Perhaps it is because the truth is a little more frightening than fiction, and too much for a Scotsman to admit that his national dish consists of a sheep’s stomach stuffed with diced innards. Haggis is typically served with root vegetables; otherwise known as haggis with mashed tatties (potatoes) and neeps (turnips).
To be a little more precise, a haggis is normally made up of the following ingredients: a sheep’s ‘pluck’ (its heart, liver and lungs), minced with onions, oatmeal, suet, salt and spices, all mixed with a stock and traditionally boiled in the animal’s stomach for around an hour. As unpleasant as this may sound, the end result is a culinary masterpiece which should of course be washed down with a ‘dram’ of the national drink.

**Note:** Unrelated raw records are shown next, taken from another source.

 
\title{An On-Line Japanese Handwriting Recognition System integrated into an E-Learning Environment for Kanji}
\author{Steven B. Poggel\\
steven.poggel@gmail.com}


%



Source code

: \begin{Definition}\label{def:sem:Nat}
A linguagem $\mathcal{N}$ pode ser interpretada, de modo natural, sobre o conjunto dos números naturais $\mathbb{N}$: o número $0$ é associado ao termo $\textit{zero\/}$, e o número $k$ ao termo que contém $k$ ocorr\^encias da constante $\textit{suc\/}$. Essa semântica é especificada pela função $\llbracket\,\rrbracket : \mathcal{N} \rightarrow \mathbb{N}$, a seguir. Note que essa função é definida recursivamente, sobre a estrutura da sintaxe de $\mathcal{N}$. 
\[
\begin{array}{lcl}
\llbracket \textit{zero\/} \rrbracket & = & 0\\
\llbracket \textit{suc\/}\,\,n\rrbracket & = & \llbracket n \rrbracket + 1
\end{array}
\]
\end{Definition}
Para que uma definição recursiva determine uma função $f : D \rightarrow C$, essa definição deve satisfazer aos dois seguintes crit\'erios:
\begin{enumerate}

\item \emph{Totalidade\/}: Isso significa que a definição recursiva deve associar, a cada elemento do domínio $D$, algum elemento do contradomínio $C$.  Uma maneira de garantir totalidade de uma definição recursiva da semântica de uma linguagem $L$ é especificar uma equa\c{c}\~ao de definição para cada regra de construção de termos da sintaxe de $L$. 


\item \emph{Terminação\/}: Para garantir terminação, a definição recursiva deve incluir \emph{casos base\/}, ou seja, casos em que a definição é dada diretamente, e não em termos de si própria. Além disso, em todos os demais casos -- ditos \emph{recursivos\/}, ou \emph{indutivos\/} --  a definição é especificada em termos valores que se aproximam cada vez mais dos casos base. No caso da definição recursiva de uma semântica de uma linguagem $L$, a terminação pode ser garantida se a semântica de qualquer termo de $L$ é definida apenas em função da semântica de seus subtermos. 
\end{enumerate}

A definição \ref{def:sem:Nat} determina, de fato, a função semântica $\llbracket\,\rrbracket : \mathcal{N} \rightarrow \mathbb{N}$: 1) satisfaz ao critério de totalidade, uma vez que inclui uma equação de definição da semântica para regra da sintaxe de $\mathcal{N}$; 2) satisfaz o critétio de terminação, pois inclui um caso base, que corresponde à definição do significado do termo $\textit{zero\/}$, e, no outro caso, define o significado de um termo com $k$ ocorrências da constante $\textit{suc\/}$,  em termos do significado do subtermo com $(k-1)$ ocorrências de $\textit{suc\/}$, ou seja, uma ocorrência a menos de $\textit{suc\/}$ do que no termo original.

The exact historical origins of this great national dish appear to have been lost in the mists of time. Some claim that the dish originates from the days of the old Scottish cattle drovers, when the men would leave the Highlands to drive their cattle to market in Edinburgh and the women would prepare a ‘ready meal’ for them to eat on the long journey through the glens. Others have speculated that the first haggis was carried to Scotland aboard a Viking longboat.
Yet another theory ties the dish to pre-historic origins, as a way of cooking and preserving offal that would otherwise quickly spoil following a hunt. This was done by dicing the ‘pluck’ and then stuffing this and whatever other ingredients were available into the stomach, immersing the bundle in the water contained within the skin of the beast and then boiling for an hour or two. Nice and tidy, no washing-up required!
Traditionally a Chieftain or Laird may have had an animal or two killed for a particular feast, the offal being passed to the slaughterman as his payment. Haggis was always a popular dish for the poor, cheap cuts of nourishing meat that would otherwise have been thrown away.
Piping in the haggis
Whatever its historic origins, the haggis is now as firmly established as a Scottish national icon as the much revered whisky, and much of this fame can be directly attributed to Scotland’s national poet.
Haggis forms an integral part of the Burns supper celebrations that take place around the world each year on 25 January, when Scotland’s national poet Robert Burns is commemorated. Burns immortalised the haggis in his poem Address to a Haggis, which starts “Fair fa’ your honest, sonsie face, Great chieftain o’ the pudding race!”